What are the key clinical features to consider when diagnosing Haemolytic Uraemic Syndrome (HUS) in children?

Guideline-aligned answer with reasoning, red flags and references. Clinically reviewed by Dr Kola Tytler MBBS CertHE MBA MRCGP.

Posted: 17 August 2025Updated: 17 August 2025 Guideline-Aligned (High Confidence) Clinically Reviewed
Dr Kola Tytler MBBS CertHE MBA MRCGPClinical Lead • iatroX

Key clinical features to consider when diagnosing haemolytic uraemic syndrome (HUS) in children include:

  • Microangiopathic hemolytic anemia evidenced by pallor, fatigue, and laboratory findings of anemia with schistocytes on blood film.
  • Thrombocytopenia presenting as bruising, petechiae, or bleeding tendencies due to low platelet counts.
  • Acute kidney injury manifesting as reduced urine output, oedema, hypertension, and elevated serum creatinine.
  • Prodromal diarrhoeal illness, often bloody, typically caused by Shiga toxin-producing Escherichia coli (STEC), preceding the onset of HUS symptoms.
  • Other systemic features such as hypertension, neurological symptoms (e.g., irritability, seizures), and gastrointestinal symptoms may also be present.
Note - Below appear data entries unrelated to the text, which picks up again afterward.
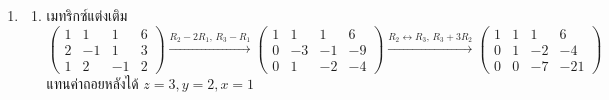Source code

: \begin{enumerate}[label={},leftmargin=0pt,start=10]
\begin{enumerate}[label=\textbf{\thechapter.\arabic{enumi}.\arabic*}]
    \end{enumerate}
    \item
    \begin{enumerate}[label=\textbf{\thechapter.\arabic{enumi}.\arabic*}]
        \item เมทริกซ์แต่งเติม $\left(\begin{array}{ccc|c} 1 & 1 & 1 & 6 \\ 2 & -1 & 1 & 3 \\ 1 & 2 & -1 & 2 \end{array}\right) \xrightarrow{R_2-2R_1,\, R_3-R_1} \left(\begin{array}{ccc|c} 1 & 1 & 1 & 6 \\ 0 & -3 & -1 & -9 \\ 0 & 1 & -2 & -4 \end{array}\right) \xrightarrow{R_2 \leftrightarrow R_3,\, R_3+3R_2} \left(\begin{array}{ccc|c} 1 & 1 & 1 & 6 \\ 0 & 1 & -2 & -4 \\ 0 & 0 & -7 & -21 \end{array}\right)$ แทนค่าถอยหลังได้ $z = 3, y = 2, x = 1$
    \end{enumerate}
\end{enumerate}

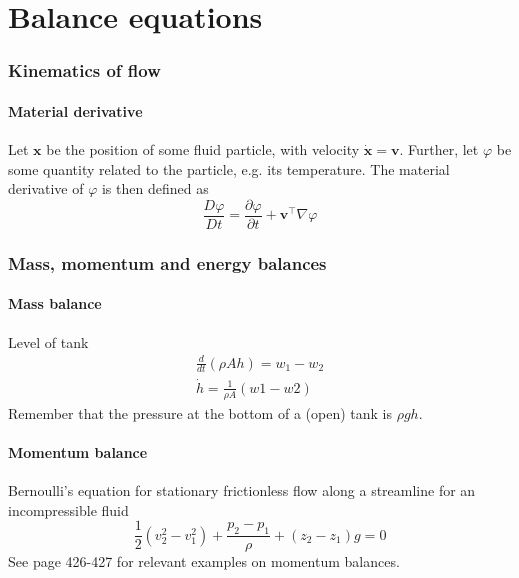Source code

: \part{Balance equations}
\section{Kinematics of flow}
\subsection{Material derivative}
Let $\mathbf{x}$ be the position of some fluid particle, with velocity $\dot{\mathbf{x}} = \mathbf{v}$. Further, let $\varphi$ be some quantity related to the particle, e.g. its temperature. The material derivative of $\varphi$ is then defined as
\begin{equation}
    \frac{D\varphi}{Dt} = \frac{\partial \varphi}{\partial t} + \mathbf{v}^\top \nabla \varphi
\end{equation}

\section{Mass, momentum and energy balances}
\subsection{Mass balance}
Level of tank
\begin{align}
    \frac{d}{dt}(\rho A h) = w_1 - w_2\\
    \dot{h} = \frac{1}{\rho A} (w1 - w2)
\end{align}
Remember that the pressure at the bottom of a (open) tank is $\rho g h$.

\subsection{Momentum balance}
Bernoulli's equation for stationary frictionless flow along a streamline for an incompressible fluid
\begin{equation}
    \frac{1}{2} (v_2^2 - v_1^2) + \frac{p_2 - p_1}{\rho} + (z_2 - z_1)g = 0
\end{equation}
See page 426-427 for relevant examples on momentum balances.

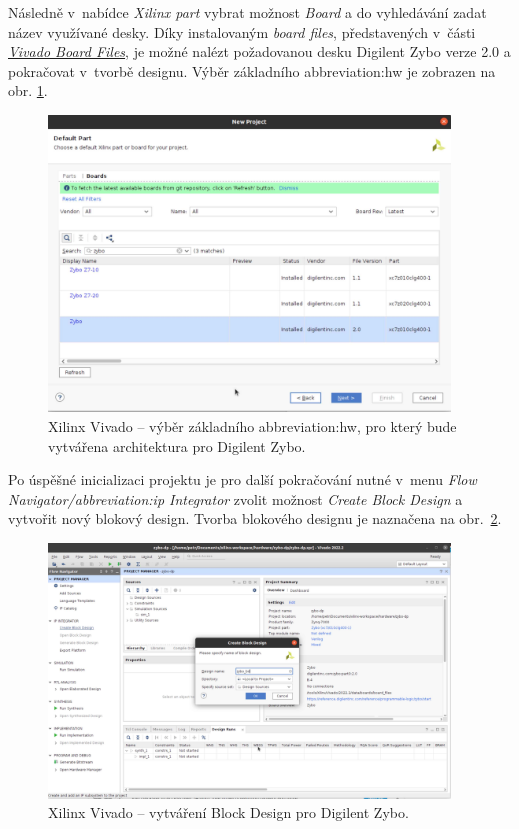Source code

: \documentclass[a4paper, twoside, 11pt]{article}
\begin{document}
\begin{appendices}
		Následně v~nabídce \textit{Xilinx part} vybrat možnost \textit{Board} a do vyhledávání zadat název využívané desky. Díky instalovaným \textit{board files}, představených v~části \hyperref[subsec:vivado-board-files]{\textit{Vivado Board Files}}, je možné nalézt požadovanou desku Digilent Zybo verze 2.0 a pokračovat v~tvorbě designu. Výběr základního \gls{abbreviation:hw} je zobrazen na obr. \ref{fig:zybo-xilinx-vivado-flow-02}.

		\begin{figure}[htbp!]
			\centering
			\includegraphics[width=0.95\textwidth]{src/png/zybo-xilinx-vivado-flow/zybo-xilinx-vivado-flow-02.jpg}
			\caption{Xilinx Vivado – výběr základního \gls{abbreviation:hw}, pro který bude vytvářena architektura pro Digilent Zybo.}
			\label{fig:zybo-xilinx-vivado-flow-02}
		\end{figure}
		
		Po úspěšné inicializaci projektu je pro další pokračování nutné v~menu \textit{Flow Navigator/\gls{abbreviation:ip} Integrator} zvolit možnost \textit{Create Block Design} a vytvořit nový blokový design. Tvorba blokového designu je naznačena na obr.~\ref{fig:zybo-xilinx-vivado-flow-05}.
		
		\begin{figure}[htbp!]
			\centering
			\includegraphics[width=0.95\textwidth]{src/png/zybo-xilinx-vivado-flow/zybo-xilinx-vivado-flow-05.jpg}
			\caption{Xilinx Vivado – vytváření Block Design pro Digilent Zybo.}
			\label{fig:zybo-xilinx-vivado-flow-05}
		\end{figure}


\end{appendices}
\end{document}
These features reflect the triad of HUS: hemolytic anemia, thrombocytopenia, and acute kidney injury, which is critical for diagnosis in children . Atypical HUS, which may be associated with genetic variants such as DGKE mutations, can present similarly but often lacks the diarrhoeal prodrome and may have a more insidious onset . Therefore, clinical suspicion should be high in children presenting with this triad, especially following a diarrhoeal illness, but also in those with unexplained hemolysis and renal impairment without diarrhoea .

Educational content only. Always verify information and use clinical judgement.